Daybreak

Hello niX1990
Thanks for your new thought. Have you backtested this new thought or have you tested it on demo/live account. Please, let me know. I am waiting for your reply.

Hello pipwoof
Thanks for your great work. I appreciate your hard work. have you checked your system on demo or live account.
also, please, post the fully completed strict rules again.

nix, i didn’t mean to come across so short. i do apologize and assure you that this isn’t the first time my peculiar humor has got me into trouble. i appreciate your offers to help and the last thing i want to do is discourage anyone from that. maybe some of us have to laugh at what we don’t understand and i just couldn’t understand any correlation between what you were proposing and the thread. my bad. see, i have a limited iq and cover it up with a genius vocabulary (humor again). in any case, i presume we are adults and people of good will. we can move on.

the root premise here is that breakouts and closes often seem to end up in the same direction. when we test, at least from 2007 to the present, we confirm that we can enter the break, hold until close, and make pips. emergency stops are designed only to help us avoid disaster as we try to get to the close. getting to the close is a component of our premise with numbers to back it up. that becomes our base, or control group. within that gross frame are myriads of variables. suppose we did this… suppose we did that… each supposition implies an experimental group. to know if our idea adds value, we have to compare the control group with the experimental group. i’m a great believer that a trading method has to be “tamed,” in the sense of the Little Prince taming the fox. we have to know it, love it, and own it. to me, that means every person looking at this general frame may need to do something to it. add a this thing or the other if it is going to become personal and real for them. of course, we all encourage that.

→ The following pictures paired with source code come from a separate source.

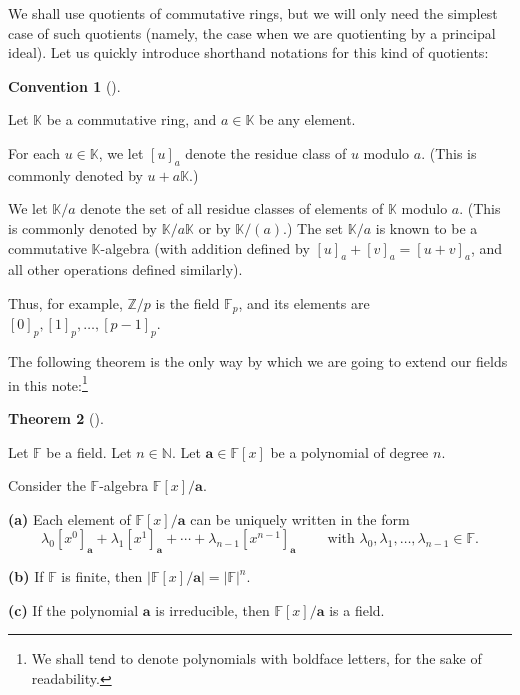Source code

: \documentclass[numbers=enddot,12pt,final,onecolumn,notitlepage]{scrartcl}%
\theoremstyle{definition}
\newtheorem{theo}{Theorem}[subsection]
\newenvironment{theorem}[1][]
{\begin{theo}[#1]\begin{leftbar}}
{\end{leftbar}\end{theo}}
\newtheorem{conv}[theo]{Convention}
\newenvironment{convention}[1][]
{\begin{conv}[#1]\begin{leftbar}}
{\end{leftbar}\end{conv}}
\begin{document}
We shall use quotients of commutative rings, but we will only need the
simplest case of such quotients (namely, the case when we are quotienting by a
principal ideal). Let us quickly introduce shorthand notations for this kind
of quotients:

\begin{convention}
\label{conv.quotient}Let $\mathbb{K}$ be a commutative ring, and
$a\in\mathbb{K}$ be any element.

For each $u\in\mathbb{K}$, we let $\left[  u\right]  _{a}$ denote the residue
class of $u$ modulo $a$. (This is commonly denoted by $u+a\mathbb{K}$.)

We let $\mathbb{K}/a$ denote the set of all residue classes of elements of
$\mathbb{K}$ modulo $a$. (This is commonly denoted by $\mathbb{K}/a\mathbb{K}$
or by $\mathbb{K}/\left(  a\right)  $.) The set $\mathbb{K}/a$ is known to be
a commutative $\mathbb{K}$-algebra (with addition defined by $\left[
u\right]  _{a}+\left[  v\right]  _{a}=\left[  u+v\right]  _{a}$, and all other
operations defined similarly).
\end{convention}

Thus, for example, $\mathbb{Z}/p$ is the field $\mathbb{F}_{p}$, and its
elements are $\left[  0\right]  _{p},\left[  1\right]  _{p},\ldots,\left[
p-1\right]  _{p}$.

The following theorem is the only way by which we are going to extend our
fields in this note:\footnote{We shall tend to denote polynomials with
boldface letters, for the sake of readability.}

\begin{theorem}
\label{thm.field-ext}Let $\mathbb{F}$ be a field. Let $n\in\mathbb{N}$. Let
$\mathbf{a}\in\mathbb{F}\left[  x\right]  $ be a polynomial of degree $n$.

Consider the $\mathbb{F}$-algebra $\mathbb{F}\left[  x\right]  /\mathbf{a}$.

\textbf{(a)} Each element of $\mathbb{F}\left[  x\right]  /\mathbf{a}$ can be
uniquely written in the form%
\[
\lambda_{0}\left[  x^{0}\right]  _{\mathbf{a}}+\lambda_{1}\left[
x^{1}\right]  _{\mathbf{a}}+\cdots+\lambda_{n-1}\left[  x^{n-1}\right]
_{\mathbf{a}}\ \ \ \ \ \ \ \ \ \ \text{with }\lambda_{0},\lambda_{1}%
,\ldots,\lambda_{n-1}\in\mathbb{F}.
\]


\textbf{(b)} If $\mathbb{F}$ is finite, then $\left\vert \mathbb{F}\left[
x\right]  /\mathbf{a}\right\vert =\left\vert \mathbb{F}\right\vert ^{n}$.

\textbf{(c)} If the polynomial $\mathbf{a}$ is irreducible, then
$\mathbb{F}\left[  x\right]  /\mathbf{a}$ is a field.
\end{theorem}
\end{document}
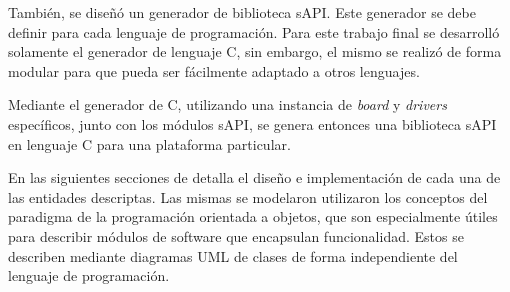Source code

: También, se diseñó un generador de biblioteca sAPI. Este generador se debe definir para cada lenguaje de programación. Para este trabajo final se desarrolló solamente el generador de lenguaje C, sin embargo, el mismo se realizó de forma modular para que pueda ser fácilmente adaptado a otros lenguajes. 

Mediante el generador de C, utilizando una instancia de \emph{board} y \emph{drivers} específicos, junto con los módulos sAPI, se genera entonces una biblioteca sAPI en lenguaje C para una plataforma particular.

En las siguientes secciones de detalla el diseño e implementación de cada una de las entidades descriptas. Las mismas se modelaron utilizaron los conceptos del paradigma de la programación orientada a objetos, que son especialmente útiles para describir módulos de software que encapsulan funcionalidad. Estos se describen mediante diagramas UML de clases de forma independiente del lenguaje de programación.
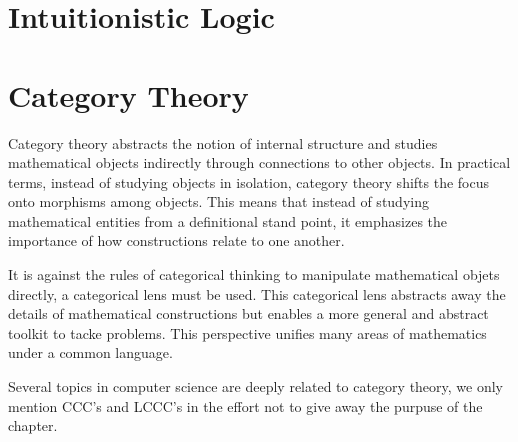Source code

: \documentclass[12pt]{book}
\begin{document}
\chapter{Intuitionistic Logic}
\newpage


\chapter{Category Theory}

Category theory abstracts the notion of internal structure and studies mathematical objects indirectly through connections to other objects. In practical terms, instead of studying objects in isolation, category theory shifts the focus onto morphisms among objects. This means that instead of studying mathematical entities from a definitional stand point, it emphasizes the importance of how constructions relate to one another.

It is against the rules of categorical thinking to manipulate mathematical objets directly, a categorical lens must be used. This categorical lens abstracts away the details of mathematical constructions but enables a more general and abstract toolkit to tacke problems. This perspective unifies many areas of mathematics under a common language.

Several topics in computer science are deeply related to category theory, we only mention CCC's and LCCC's in the effort not to give away the purpuse of the chapter.


\end{document}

unfortunately, ideas are easy and research is hard, especially for someone with my limited technical skills. for an idea to be proven or disproven, we need numbers. net pips, number of losses, number of wins, average loss… sometimes coming up with those numbers takes hours, sometimes months. even with the numbers, they don’t tell us what will happen, only what did happen. i do encourage everyone, for their own sake, to collect numbers of their own. you can’t even be sure of the numbers someone else came up with, even if they meant well. it is daunting to sally into the arena, but to go in without at least being sure of what happened in the past, is to court disaster.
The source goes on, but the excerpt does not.